Dataset entries -
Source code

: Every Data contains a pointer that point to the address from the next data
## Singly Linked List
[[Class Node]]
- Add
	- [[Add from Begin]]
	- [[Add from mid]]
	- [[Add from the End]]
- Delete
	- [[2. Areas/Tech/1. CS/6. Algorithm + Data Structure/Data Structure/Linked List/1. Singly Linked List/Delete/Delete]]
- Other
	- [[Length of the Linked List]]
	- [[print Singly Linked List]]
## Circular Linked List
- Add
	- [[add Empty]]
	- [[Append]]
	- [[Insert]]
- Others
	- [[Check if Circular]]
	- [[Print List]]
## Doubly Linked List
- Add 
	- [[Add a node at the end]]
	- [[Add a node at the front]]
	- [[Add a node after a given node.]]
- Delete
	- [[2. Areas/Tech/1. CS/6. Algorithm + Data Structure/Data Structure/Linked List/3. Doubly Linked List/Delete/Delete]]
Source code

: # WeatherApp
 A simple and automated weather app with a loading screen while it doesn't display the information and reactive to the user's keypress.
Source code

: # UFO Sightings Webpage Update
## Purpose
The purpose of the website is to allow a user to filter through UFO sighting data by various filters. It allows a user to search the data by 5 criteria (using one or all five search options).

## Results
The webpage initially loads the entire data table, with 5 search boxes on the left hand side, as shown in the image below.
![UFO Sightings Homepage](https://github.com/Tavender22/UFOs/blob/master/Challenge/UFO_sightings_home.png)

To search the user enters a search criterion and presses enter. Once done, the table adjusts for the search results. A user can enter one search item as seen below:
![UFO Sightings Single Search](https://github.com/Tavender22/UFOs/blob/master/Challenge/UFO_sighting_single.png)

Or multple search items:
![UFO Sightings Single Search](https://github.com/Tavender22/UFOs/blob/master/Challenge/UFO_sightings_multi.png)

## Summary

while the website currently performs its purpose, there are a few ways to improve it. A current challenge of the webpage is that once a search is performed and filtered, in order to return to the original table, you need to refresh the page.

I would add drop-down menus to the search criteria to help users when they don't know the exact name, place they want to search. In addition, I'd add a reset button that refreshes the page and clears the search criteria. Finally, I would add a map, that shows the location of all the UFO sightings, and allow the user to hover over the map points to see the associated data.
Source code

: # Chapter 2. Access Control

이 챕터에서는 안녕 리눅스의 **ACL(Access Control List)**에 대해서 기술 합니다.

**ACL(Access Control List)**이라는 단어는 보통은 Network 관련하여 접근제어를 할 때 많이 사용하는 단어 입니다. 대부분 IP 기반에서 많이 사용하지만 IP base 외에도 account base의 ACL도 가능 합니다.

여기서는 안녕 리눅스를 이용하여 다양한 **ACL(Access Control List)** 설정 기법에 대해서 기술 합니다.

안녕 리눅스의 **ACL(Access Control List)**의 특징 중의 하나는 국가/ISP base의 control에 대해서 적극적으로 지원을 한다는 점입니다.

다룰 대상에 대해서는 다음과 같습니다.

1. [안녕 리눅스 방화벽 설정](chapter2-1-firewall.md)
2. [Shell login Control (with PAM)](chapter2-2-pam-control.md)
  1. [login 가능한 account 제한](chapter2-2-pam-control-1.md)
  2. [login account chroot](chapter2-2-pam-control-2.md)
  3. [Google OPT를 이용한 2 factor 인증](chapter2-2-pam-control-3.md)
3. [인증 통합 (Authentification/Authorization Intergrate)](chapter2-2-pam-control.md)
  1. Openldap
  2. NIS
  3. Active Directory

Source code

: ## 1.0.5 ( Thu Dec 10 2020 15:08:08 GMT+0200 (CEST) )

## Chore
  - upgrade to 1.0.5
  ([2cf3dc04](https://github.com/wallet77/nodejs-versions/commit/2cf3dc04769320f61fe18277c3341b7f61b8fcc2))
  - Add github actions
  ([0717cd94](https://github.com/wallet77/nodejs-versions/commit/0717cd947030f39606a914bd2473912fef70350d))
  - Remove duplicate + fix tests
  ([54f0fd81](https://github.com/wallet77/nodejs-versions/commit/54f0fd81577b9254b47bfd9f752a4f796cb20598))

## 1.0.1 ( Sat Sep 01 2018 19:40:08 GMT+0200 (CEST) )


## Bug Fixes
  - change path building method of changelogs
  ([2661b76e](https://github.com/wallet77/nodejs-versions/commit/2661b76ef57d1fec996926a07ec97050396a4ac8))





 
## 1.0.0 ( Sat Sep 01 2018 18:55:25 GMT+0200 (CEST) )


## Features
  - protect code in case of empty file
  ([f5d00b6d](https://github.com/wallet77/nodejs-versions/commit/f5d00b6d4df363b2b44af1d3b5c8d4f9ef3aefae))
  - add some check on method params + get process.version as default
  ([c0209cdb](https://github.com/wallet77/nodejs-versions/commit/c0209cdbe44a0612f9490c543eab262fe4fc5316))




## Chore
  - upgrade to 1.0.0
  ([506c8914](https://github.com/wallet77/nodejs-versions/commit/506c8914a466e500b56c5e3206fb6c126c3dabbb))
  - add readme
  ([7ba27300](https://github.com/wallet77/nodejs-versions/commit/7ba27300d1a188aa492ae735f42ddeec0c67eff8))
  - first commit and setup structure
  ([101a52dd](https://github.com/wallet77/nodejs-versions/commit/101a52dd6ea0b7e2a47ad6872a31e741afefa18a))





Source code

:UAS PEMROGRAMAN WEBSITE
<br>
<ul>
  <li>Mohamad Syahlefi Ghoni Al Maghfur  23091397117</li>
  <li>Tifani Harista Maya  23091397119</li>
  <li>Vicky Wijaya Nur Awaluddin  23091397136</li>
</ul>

Exercise requirements -
All of the data above needs to be written out again, exactly.

Answer for the task -
Source code

: Every Data contains a pointer that point to the address from the next data
## Singly Linked List
[[Class Node]]
- Add
	- [[Add from Begin]]
	- [[Add from mid]]
	- [[Add from the End]]
- Delete
	- [[2. Areas/Tech/1. CS/6. Algorithm + Data Structure/Data Structure/Linked List/1. Singly Linked List/Delete/Delete]]
- Other
	- [[Length of the Linked List]]
	- [[print Singly Linked List]]
## Circular Linked List
- Add
	- [[add Empty]]
	- [[Append]]
	- [[Insert]]
- Others
	- [[Check if Circular]]
	- [[Print List]]
## Doubly Linked List
- Add 
	- [[Add a node at the end]]
	- [[Add a node at the front]]
	- [[Add a node after a given node.]]
- Delete
	- [[2. Areas/Tech/1. CS/6. Algorithm + Data Structure/Data Structure/Linked List/3. Doubly Linked List/Delete/Delete]]
Source code

: # WeatherApp
 A simple and automated weather app with a loading screen while it doesn't display the information and reactive to the user's keypress.
Source code

: # UFO Sightings Webpage Update
## Purpose
The purpose of the website is to allow a user to filter through UFO sighting data by various filters. It allows a user to search the data by 5 criteria (using one or all five search options).

## Results
The webpage initially loads the entire data table, with 5 search boxes on the left hand side, as shown in the image below.
![UFO Sightings Homepage](https://github.com/Tavender22/UFOs/blob/master/Challenge/UFO_sightings_home.png)

To search the user enters a search criterion and presses enter. Once done, the table adjusts for the search results. A user can enter one search item as seen below:
![UFO Sightings Single Search](https://github.com/Tavender22/UFOs/blob/master/Challenge/UFO_sighting_single.png)

Or multple search items:
![UFO Sightings Single Search](https://github.com/Tavender22/UFOs/blob/master/Challenge/UFO_sightings_multi.png)

## Summary

while the website currently performs its purpose, there are a few ways to improve it. A current challenge of the webpage is that once a search is performed and filtered, in order to return to the original table, you need to refresh the page.

I would add drop-down menus to the search criteria to help users when they don't know the exact name, place they want to search. In addition, I'd add a reset button that refreshes the page and clears the search criteria. Finally, I would add a map, that shows the location of all the UFO sightings, and allow the user to hover over the map points to see the associated data.
Source code

: # Chapter 2. Access Control

이 챕터에서는 안녕 리눅스의 **ACL(Access Control List)**에 대해서 기술 합니다.

**ACL(Access Control List)**이라는 단어는 보통은 Network 관련하여 접근제어를 할 때 많이 사용하는 단어 입니다. 대부분 IP 기반에서 많이 사용하지만 IP base 외에도 account base의 ACL도 가능 합니다.

여기서는 안녕 리눅스를 이용하여 다양한 **ACL(Access Control List)** 설정 기법에 대해서 기술 합니다.

안녕 리눅스의 **ACL(Access Control List)**의 특징 중의 하나는 국가/ISP base의 control에 대해서 적극적으로 지원을 한다는 점입니다.

다룰 대상에 대해서는 다음과 같습니다.

1. [안녕 리눅스 방화벽 설정](chapter2-1-firewall.md)
2. [Shell login Control (with PAM)](chapter2-2-pam-control.md)
  1. [login 가능한 account 제한](chapter2-2-pam-control-1.md)
  2. [login account chroot](chapter2-2-pam-control-2.md)
  3. [Google OPT를 이용한 2 factor 인증](chapter2-2-pam-control-3.md)
3. [인증 통합 (Authentification/Authorization Intergrate)](chapter2-2-pam-control.md)
  1. Openldap
  2. NIS
  3. Active Directory

Source code

: ## 1.0.5 ( Thu Dec 10 2020 15:08:08 GMT+0200 (CEST) )

## Chore
  - upgrade to 1.0.5
  ([2cf3dc04](https://github.com/wallet77/nodejs-versions/commit/2cf3dc04769320f61fe18277c3341b7f61b8fcc2))
  - Add github actions
  ([0717cd94](https://github.com/wallet77/nodejs-versions/commit/0717cd947030f39606a914bd2473912fef70350d))
  - Remove duplicate + fix tests
  ([54f0fd81](https://github.com/wallet77/nodejs-versions/commit/54f0fd81577b9254b47bfd9f752a4f796cb20598))

## 1.0.1 ( Sat Sep 01 2018 19:40:08 GMT+0200 (CEST) )


## Bug Fixes
  - change path building method of changelogs
  ([2661b76e](https://github.com/wallet77/nodejs-versions/commit/2661b76ef57d1fec996926a07ec97050396a4ac8))





 
## 1.0.0 ( Sat Sep 01 2018 18:55:25 GMT+0200 (CEST) )


## Features
  - protect code in case of empty file
  ([f5d00b6d](https://github.com/wallet77/nodejs-versions/commit/f5d00b6d4df363b2b44af1d3b5c8d4f9ef3aefae))
  - add some check on method params + get process.version as default
  ([c0209cdb](https://github.com/wallet77/nodejs-versions/commit/c0209cdbe44a0612f9490c543eab262fe4fc5316))




## Chore
  - upgrade to 1.0.0
  ([506c8914](https://github.com/wallet77/nodejs-versions/commit/506c8914a466e500b56c5e3206fb6c126c3dabbb))
  - add readme
  ([7ba27300](https://github.com/wallet77/nodejs-versions/commit/7ba27300d1a188aa492ae735f42ddeec0c67eff8))
  - first commit and setup structure
  ([101a52dd](https://github.com/wallet77/nodejs-versions/commit/101a52dd6ea0b7e2a47ad6872a31e741afefa18a))





Source code

:UAS PEMROGRAMAN WEBSITE
<br>
<ul>
  <li>Mohamad Syahlefi Ghoni Al Maghfur  23091397117</li>
  <li>Tifani Harista Maya  23091397119</li>
  <li>Vicky Wijaya Nur Awaluddin  23091397136</li>
</ul>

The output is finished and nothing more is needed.